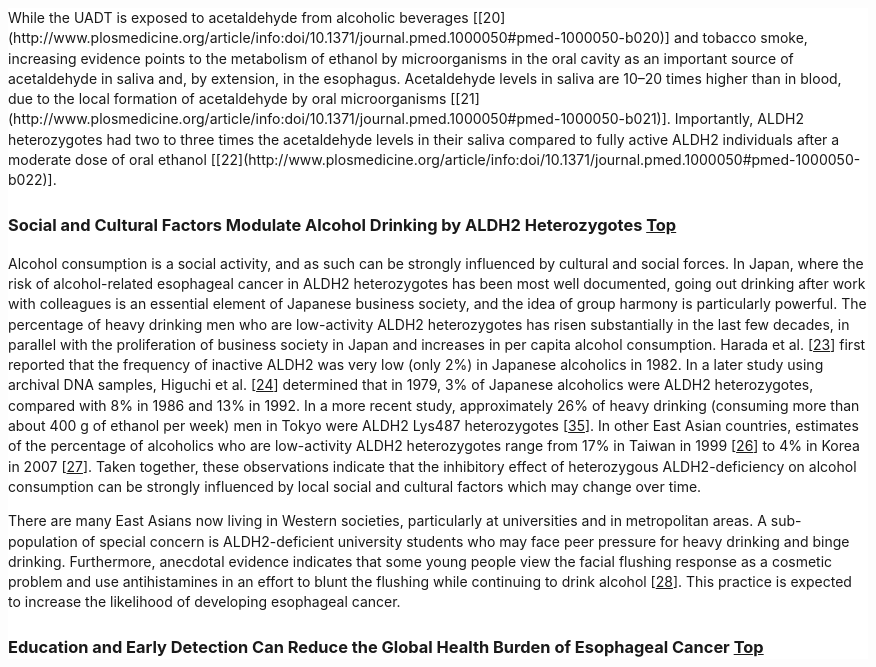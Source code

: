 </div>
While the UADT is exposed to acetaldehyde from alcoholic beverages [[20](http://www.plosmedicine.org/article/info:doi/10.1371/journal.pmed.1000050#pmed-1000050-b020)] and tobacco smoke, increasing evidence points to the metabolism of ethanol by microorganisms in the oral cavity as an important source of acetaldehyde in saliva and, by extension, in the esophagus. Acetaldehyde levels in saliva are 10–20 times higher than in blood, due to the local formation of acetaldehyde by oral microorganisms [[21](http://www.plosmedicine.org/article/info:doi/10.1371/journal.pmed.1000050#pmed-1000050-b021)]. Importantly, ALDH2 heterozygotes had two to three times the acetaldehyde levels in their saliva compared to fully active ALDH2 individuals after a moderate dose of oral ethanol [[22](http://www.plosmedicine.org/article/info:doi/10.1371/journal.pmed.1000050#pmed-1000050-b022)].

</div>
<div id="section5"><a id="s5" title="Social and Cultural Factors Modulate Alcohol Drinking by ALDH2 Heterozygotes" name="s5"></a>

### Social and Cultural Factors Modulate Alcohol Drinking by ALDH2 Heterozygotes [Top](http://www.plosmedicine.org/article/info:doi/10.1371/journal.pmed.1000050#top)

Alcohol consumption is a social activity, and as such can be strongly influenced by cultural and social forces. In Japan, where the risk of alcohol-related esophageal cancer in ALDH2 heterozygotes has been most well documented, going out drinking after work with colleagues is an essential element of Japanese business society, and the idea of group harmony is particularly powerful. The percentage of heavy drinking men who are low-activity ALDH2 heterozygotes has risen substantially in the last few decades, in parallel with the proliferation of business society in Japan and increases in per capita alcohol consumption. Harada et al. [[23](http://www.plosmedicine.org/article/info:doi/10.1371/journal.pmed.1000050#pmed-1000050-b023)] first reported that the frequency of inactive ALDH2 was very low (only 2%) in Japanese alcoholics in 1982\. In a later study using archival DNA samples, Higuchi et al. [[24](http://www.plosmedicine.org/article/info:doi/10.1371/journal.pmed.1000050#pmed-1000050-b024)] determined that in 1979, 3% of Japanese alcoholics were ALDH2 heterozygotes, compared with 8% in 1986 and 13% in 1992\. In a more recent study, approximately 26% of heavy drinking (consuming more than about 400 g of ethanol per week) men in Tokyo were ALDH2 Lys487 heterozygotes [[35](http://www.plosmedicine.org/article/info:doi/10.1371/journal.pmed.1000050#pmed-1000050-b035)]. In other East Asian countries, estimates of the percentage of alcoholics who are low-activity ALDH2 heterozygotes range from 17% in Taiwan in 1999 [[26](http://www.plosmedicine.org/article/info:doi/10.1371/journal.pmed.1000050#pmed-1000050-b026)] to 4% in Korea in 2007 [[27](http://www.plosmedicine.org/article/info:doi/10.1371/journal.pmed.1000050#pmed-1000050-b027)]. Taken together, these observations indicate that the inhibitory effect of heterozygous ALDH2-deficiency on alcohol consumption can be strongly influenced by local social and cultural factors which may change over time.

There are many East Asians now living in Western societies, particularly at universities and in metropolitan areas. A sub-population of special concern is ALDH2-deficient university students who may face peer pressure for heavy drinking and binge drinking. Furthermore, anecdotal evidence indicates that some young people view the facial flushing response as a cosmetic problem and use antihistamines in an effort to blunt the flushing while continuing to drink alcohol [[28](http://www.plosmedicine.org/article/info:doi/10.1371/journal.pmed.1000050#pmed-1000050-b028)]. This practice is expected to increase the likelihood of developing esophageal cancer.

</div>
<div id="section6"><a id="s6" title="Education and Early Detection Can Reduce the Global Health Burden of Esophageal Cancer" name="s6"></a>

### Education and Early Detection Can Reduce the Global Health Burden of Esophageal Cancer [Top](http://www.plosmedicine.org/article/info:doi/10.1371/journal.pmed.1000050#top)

• • • • • • •

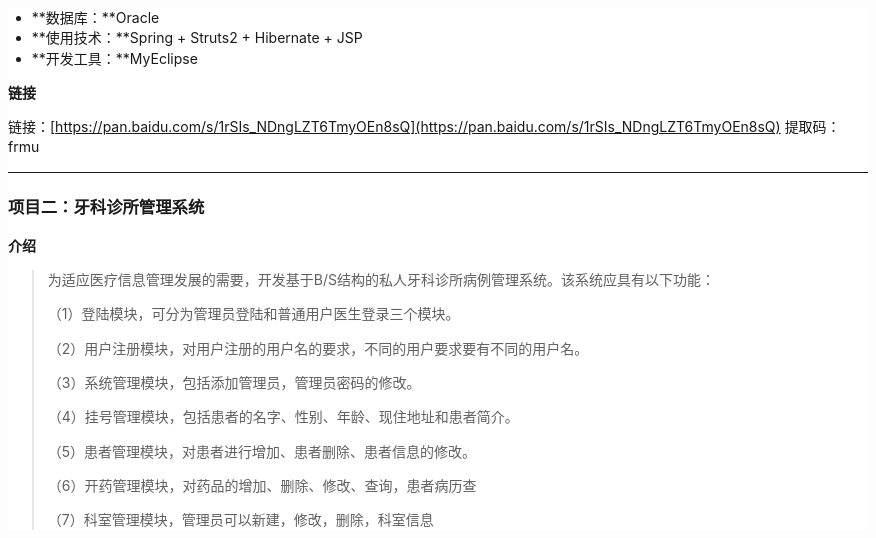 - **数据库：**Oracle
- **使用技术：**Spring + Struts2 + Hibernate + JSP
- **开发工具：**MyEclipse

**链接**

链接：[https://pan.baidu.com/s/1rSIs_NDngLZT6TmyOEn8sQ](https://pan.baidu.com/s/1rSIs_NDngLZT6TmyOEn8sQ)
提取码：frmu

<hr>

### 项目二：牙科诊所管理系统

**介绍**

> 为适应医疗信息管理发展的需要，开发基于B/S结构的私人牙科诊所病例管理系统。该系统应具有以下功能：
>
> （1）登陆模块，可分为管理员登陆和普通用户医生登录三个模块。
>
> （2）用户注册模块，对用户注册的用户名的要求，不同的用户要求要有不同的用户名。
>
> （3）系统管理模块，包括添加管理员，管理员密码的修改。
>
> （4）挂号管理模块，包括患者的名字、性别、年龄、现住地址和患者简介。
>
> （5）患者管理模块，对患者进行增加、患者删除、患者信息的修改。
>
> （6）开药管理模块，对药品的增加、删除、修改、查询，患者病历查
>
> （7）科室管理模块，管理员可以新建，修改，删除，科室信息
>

• • • • • • •

Task objective => Every line in the entries that contains the word "name" should be counted, and the total stated alone.

Solution => 2